----- Supplied records -----
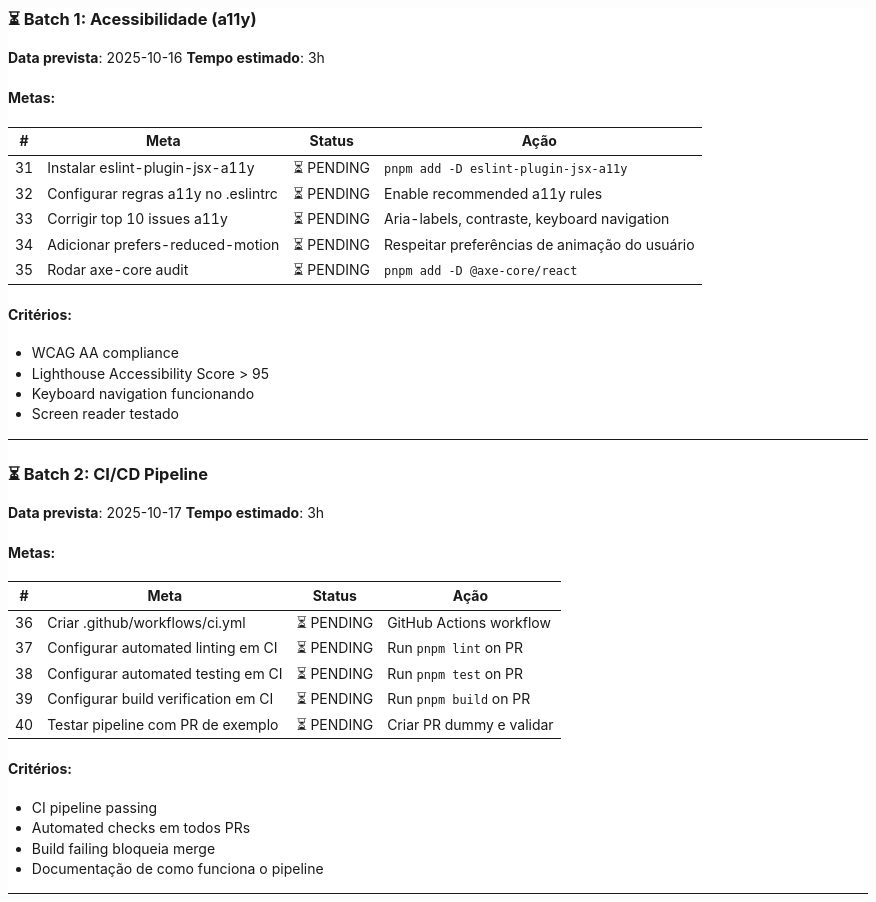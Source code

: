 
### ⏳ Batch 1: Acessibilidade (a11y)

**Data prevista**: 2025-10-16
**Tempo estimado**: 3h

#### Metas:

| # | Meta | Status | Ação |
|---|------|--------|------|
| 31 | Instalar eslint-plugin-jsx-a11y | ⏳ PENDING | `pnpm add -D eslint-plugin-jsx-a11y` |
| 32 | Configurar regras a11y no .eslintrc | ⏳ PENDING | Enable recommended a11y rules |
| 33 | Corrigir top 10 issues a11y | ⏳ PENDING | Aria-labels, contraste, keyboard navigation |
| 34 | Adicionar prefers-reduced-motion | ⏳ PENDING | Respeitar preferências de animação do usuário |
| 35 | Rodar axe-core audit | ⏳ PENDING | `pnpm add -D @axe-core/react` |

#### Critérios:
- WCAG AA compliance
- Lighthouse Accessibility Score > 95
- Keyboard navigation funcionando
- Screen reader testado

---

### ⏳ Batch 2: CI/CD Pipeline

**Data prevista**: 2025-10-17
**Tempo estimado**: 3h

#### Metas:

| # | Meta | Status | Ação |
|---|------|--------|------|
| 36 | Criar .github/workflows/ci.yml | ⏳ PENDING | GitHub Actions workflow |
| 37 | Configurar automated linting em CI | ⏳ PENDING | Run `pnpm lint` on PR |
| 38 | Configurar automated testing em CI | ⏳ PENDING | Run `pnpm test` on PR |
| 39 | Configurar build verification em CI | ⏳ PENDING | Run `pnpm build` on PR |
| 40 | Testar pipeline com PR de exemplo | ⏳ PENDING | Criar PR dummy e validar |

#### Critérios:
- CI pipeline passing
- Automated checks em todos PRs
- Build failing bloqueia merge
- Documentação de como funciona o pipeline

---
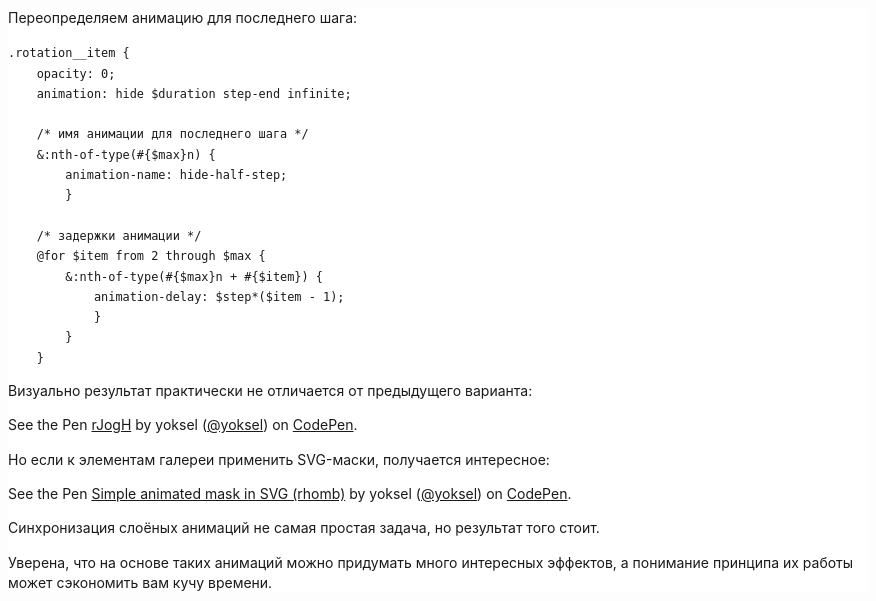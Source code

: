 Переопределяем анимацию для последнего шага:

<pre><code class="language-css">.rotation__item {
    opacity: 0;
    animation: hide $duration step-end infinite;

    /* имя анимации для последнего шага */
    &:nth-of-type(#{$max}n) {
        animation-name: hide-half-step;
        }

    /* задержки анимации */
    @for $item from 2 through $max {
        &:nth-of-type(#{$max}n + #{$item}) {
            animation-delay: $step*($item - 1);
            }
        }
    }</code></pre>

Визуально результат практически не отличается от предыдущего варианта:

<p data-height="320" data-theme-id="4974" data-slug-hash="rJogH" data-default-tab="result" class='codepen'>See the Pen <a href='http://codepen.io/yoksel/pen/rJogH/'>rJogH</a> by yoksel (<a href='http://codepen.io/yoksel'>@yoksel</a>) on <a href='http://codepen.io'>CodePen</a>.</p>
<script async src="//codepen.io/assets/embed/ei.js"></script>

Но если к элементам галереи применить SVG-маски, получается интересное:

<p data-height="320" data-theme-id="4974" data-slug-hash="zcmki" data-default-tab="result" class='codepen'>See the Pen <a href='http://codepen.io/yoksel/pen/zcmki/'>Simple animated mask in SVG (rhomb)</a> by yoksel (<a href='http://codepen.io/yoksel'>@yoksel</a>) on <a href='http://codepen.io'>CodePen</a>.</p>
<script async src="//codepen.io/assets/embed/ei.js"></script>

Синхронизация слоёных анимаций не самая простая задача, но результат того стоит.

Уверена, что на основе таких анимаций можно придумать много интересных эффектов, а понимание принципа их работы может сэкономить вам кучу времени.


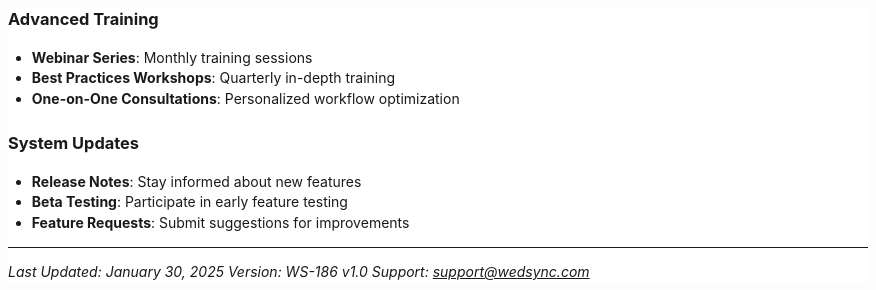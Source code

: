 ### Advanced Training
- **Webinar Series**: Monthly training sessions
- **Best Practices Workshops**: Quarterly in-depth training
- **One-on-One Consultations**: Personalized workflow optimization

### System Updates
- **Release Notes**: Stay informed about new features
- **Beta Testing**: Participate in early feature testing
- **Feature Requests**: Submit suggestions for improvements

---

*Last Updated: January 30, 2025*
*Version: WS-186 v1.0*
*Support: support@wedsync.com*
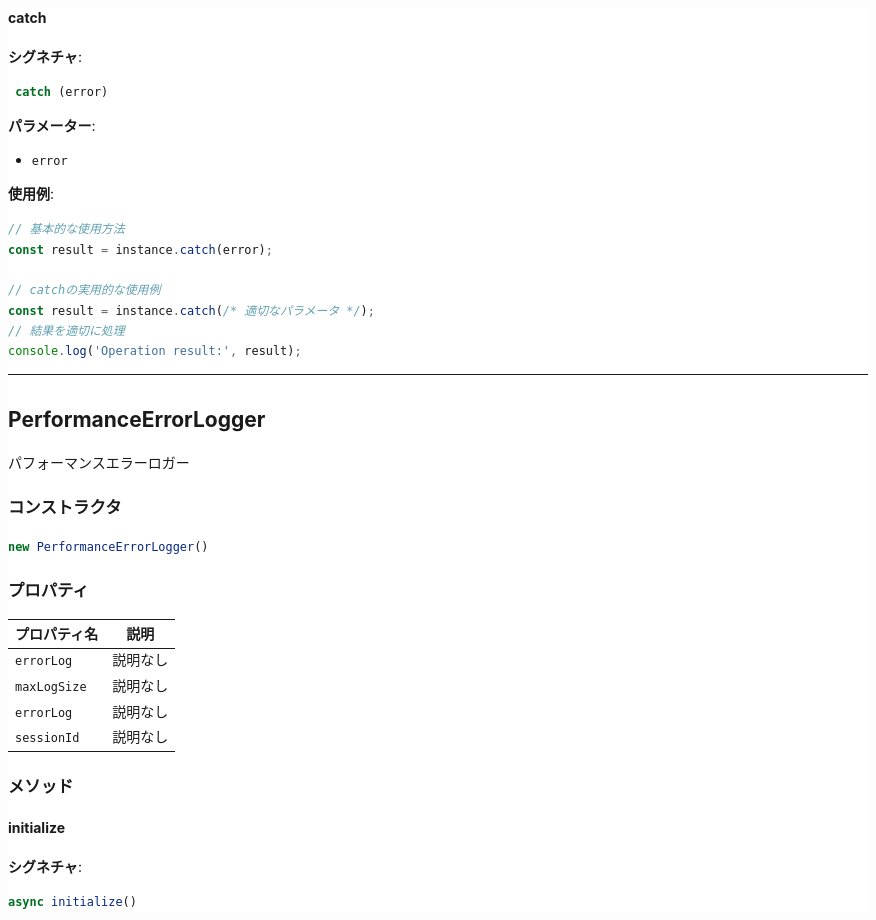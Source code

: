 #### catch

**シグネチャ**:
```javascript
 catch (error)
```

**パラメーター**:
- `error`

**使用例**:
```javascript
// 基本的な使用方法
const result = instance.catch(error);

// catchの実用的な使用例
const result = instance.catch(/* 適切なパラメータ */);
// 結果を適切に処理
console.log('Operation result:', result);
```


---

## PerformanceErrorLogger

パフォーマンスエラーロガー

### コンストラクタ

```javascript
new PerformanceErrorLogger()
```

### プロパティ

| プロパティ名 | 説明 |
|-------------|------|
| `errorLog` | 説明なし |
| `maxLogSize` | 説明なし |
| `errorLog` | 説明なし |
| `sessionId` | 説明なし |

### メソッド

#### initialize

**シグネチャ**:
```javascript
async initialize()
```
-----
#### [Exercise objective]
Which lines of the data hold the string "PerformanceErrorLogger"? Return each of them.

#### [Written reply]
## PerformanceErrorLogger
new PerformanceErrorLogger()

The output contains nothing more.